What Tim Zagat and his wife, Nina, began as a hobby is now a portable vox populi with a now-familiar 30-point rating scale for dining and entertainment venues. Tim told us how the Zagat Survey (“the ultimate source on where to ‘Eat, Drink, Stay and Play’”) has evolved, what makes it an enduring brand, and how he and his wife still play an integral role in the brand that bears their name.

It’s your namesake—so how would you define the Zagat Survey brand?
The key factors defining the brand are that the guides are up to date, fun to read and trustworthy—by being consistently accurate and fair. There’s a sense that the guides’ information comes from savvy people who are, hopefully, like you, and who can share their experiences to help you make smart decisions.

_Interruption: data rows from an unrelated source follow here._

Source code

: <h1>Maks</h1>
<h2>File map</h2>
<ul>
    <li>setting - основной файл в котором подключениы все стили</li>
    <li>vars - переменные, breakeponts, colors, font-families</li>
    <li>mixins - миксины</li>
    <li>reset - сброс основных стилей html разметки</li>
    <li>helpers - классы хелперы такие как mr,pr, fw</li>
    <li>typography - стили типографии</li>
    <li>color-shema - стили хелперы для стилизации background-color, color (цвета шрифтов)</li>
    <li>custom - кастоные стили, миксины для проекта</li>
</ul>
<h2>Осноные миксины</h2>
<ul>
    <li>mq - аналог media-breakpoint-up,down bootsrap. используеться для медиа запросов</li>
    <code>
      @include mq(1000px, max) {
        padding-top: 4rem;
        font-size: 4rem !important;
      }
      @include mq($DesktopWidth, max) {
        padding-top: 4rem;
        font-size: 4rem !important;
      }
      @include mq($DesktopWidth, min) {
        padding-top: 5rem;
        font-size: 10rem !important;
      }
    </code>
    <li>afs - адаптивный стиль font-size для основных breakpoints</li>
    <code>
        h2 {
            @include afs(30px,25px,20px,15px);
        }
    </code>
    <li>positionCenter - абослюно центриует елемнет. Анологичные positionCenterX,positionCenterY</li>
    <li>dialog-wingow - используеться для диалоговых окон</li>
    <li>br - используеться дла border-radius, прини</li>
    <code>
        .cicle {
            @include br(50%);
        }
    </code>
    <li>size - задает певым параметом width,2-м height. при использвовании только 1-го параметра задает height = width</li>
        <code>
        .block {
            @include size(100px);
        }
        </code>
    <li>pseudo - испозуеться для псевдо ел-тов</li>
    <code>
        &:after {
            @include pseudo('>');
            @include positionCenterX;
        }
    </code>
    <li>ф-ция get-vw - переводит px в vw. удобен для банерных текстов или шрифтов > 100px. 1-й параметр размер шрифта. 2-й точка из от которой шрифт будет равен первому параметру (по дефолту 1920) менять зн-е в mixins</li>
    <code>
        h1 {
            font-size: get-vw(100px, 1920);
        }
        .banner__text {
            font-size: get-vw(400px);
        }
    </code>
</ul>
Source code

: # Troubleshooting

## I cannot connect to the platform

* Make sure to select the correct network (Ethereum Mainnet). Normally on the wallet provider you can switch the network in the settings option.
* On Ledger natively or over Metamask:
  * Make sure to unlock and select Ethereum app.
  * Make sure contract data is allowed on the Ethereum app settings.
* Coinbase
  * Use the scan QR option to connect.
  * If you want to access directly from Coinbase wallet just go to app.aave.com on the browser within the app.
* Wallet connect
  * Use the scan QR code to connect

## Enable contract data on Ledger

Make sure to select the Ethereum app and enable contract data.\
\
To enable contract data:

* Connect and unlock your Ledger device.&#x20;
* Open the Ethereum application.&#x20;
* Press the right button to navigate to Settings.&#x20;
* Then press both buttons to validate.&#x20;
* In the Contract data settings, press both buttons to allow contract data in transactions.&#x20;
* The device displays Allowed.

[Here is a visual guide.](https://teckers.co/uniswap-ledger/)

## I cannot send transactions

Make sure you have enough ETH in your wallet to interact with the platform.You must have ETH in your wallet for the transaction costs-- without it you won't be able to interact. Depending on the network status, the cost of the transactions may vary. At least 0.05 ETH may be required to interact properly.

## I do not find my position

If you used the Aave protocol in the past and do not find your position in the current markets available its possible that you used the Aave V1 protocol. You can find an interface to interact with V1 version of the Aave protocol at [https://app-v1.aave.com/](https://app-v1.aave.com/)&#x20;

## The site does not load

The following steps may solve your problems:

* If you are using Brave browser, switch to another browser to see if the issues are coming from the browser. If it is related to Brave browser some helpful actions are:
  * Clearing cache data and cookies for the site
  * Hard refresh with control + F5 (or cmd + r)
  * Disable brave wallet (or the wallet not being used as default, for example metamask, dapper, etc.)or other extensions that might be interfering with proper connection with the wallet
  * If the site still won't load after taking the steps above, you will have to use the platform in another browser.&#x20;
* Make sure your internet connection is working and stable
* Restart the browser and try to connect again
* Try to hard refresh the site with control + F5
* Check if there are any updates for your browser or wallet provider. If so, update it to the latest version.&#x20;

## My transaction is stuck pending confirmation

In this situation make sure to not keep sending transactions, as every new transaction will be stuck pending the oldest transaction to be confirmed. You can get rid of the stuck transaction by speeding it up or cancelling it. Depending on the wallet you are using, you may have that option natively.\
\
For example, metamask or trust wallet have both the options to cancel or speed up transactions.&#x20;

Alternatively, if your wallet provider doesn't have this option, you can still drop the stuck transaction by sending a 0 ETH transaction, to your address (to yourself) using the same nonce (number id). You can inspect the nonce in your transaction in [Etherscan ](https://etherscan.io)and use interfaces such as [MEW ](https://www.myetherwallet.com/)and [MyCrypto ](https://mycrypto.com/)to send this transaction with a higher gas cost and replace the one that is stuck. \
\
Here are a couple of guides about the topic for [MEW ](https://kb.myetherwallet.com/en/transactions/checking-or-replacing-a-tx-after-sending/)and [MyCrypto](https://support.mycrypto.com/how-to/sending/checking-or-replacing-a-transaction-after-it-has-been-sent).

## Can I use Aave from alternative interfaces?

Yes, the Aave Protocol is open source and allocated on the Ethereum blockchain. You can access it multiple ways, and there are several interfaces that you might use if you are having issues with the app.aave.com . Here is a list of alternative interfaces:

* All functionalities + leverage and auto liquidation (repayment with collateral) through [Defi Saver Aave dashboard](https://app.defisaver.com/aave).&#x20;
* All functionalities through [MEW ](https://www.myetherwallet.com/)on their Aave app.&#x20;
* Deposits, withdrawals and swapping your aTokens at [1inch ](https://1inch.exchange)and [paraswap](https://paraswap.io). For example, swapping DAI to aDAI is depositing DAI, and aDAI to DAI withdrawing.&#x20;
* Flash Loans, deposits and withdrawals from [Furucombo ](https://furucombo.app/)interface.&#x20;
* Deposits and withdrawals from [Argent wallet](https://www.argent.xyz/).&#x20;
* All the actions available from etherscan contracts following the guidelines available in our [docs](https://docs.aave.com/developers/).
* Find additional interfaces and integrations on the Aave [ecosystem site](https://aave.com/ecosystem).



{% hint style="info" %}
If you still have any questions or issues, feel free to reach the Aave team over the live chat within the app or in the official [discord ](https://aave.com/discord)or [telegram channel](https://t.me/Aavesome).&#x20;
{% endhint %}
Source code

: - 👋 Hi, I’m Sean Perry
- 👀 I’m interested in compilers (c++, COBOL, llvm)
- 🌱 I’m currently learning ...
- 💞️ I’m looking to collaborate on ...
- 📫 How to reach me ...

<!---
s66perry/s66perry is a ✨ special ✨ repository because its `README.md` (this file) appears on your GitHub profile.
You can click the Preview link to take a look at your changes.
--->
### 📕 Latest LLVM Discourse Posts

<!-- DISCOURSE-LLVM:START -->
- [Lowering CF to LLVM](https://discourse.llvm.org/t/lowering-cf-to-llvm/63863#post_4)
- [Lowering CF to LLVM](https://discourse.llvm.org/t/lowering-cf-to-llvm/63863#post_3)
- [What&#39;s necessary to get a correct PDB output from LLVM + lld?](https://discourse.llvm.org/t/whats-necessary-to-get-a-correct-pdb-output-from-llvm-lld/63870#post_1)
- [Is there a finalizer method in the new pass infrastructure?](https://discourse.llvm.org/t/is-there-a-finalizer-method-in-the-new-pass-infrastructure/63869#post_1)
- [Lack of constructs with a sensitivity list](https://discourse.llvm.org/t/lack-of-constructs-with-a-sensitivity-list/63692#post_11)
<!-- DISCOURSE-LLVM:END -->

Walk us through the Zagat voting process.
People are asked to vote on food, décor, service and cost for restaurants, and then to comment on the overall dining experience. After these votes are submitted, they are read by our editors (we have about 50 of them), who synopsize what all the people say. The comments are edited with the goal of being as fair a synopsis as possible. The numeric ratings you see are simply an average score based on all the collected responses.

Our goal at Zagat is not to create a paradigm of what a great restaurant or store or spa is. Many people want to tell you what they think is the best restaurant or hotel—to create their own paradigm—not what you need to know. Our goal is to help you intelligently decide what you want to do and where you want to go.

You need different things to satisfy your needs from day to day, from a quick late-night dinner nearby with your spouse to entertaining a sophisticated business client. The brand’s goal is to facilitate you making smart decisions to serve your best interests. If you go to a restaurant that’s a “28/28/28” in our book, however, you probably are going to a restaurant that gets three stars in the Michelin Guide.

Has the voting system ever been compromised? Any other challenges in maintaining brand integrity?
If we’re not accurate and fair, it’s pretty easy for people to figure it out. Our whole business and all our credibility depends on the quality of the reviews we write.

Read the reviews of restaurants that you frequent most. Ask yourself whether they’re accurate. If so, you conclude that the system—the brand—works. If not, you ought to throw the book out. Our New York City restaurant guide, though, has probably been the best-selling book of any kind in NYC for the last ten years, which I think says something about our reliability.

If there are large numbers of people going to a restaurant or hotel before you, it’s hard for us to make a mistake after we’ve read all the comments before we write a synopsis. That’s true even if people disagree. Let’s say a place is a real hot spot: a 20-year-old will say, “Lively and exciting”; his parents may say, “Crowded and noisy.” You get those results fairly often, but both viewpoints are useful.

So some of the restaurants have been upset about their ratings?
Relatively few. When someone has a factual issue, we’ll try to correct it as quickly as possible, because we’re covering 40,000 restaurants, and we want to make sure the guide is factually correct. If it’s a matter of opinion, however, we don’t make changes.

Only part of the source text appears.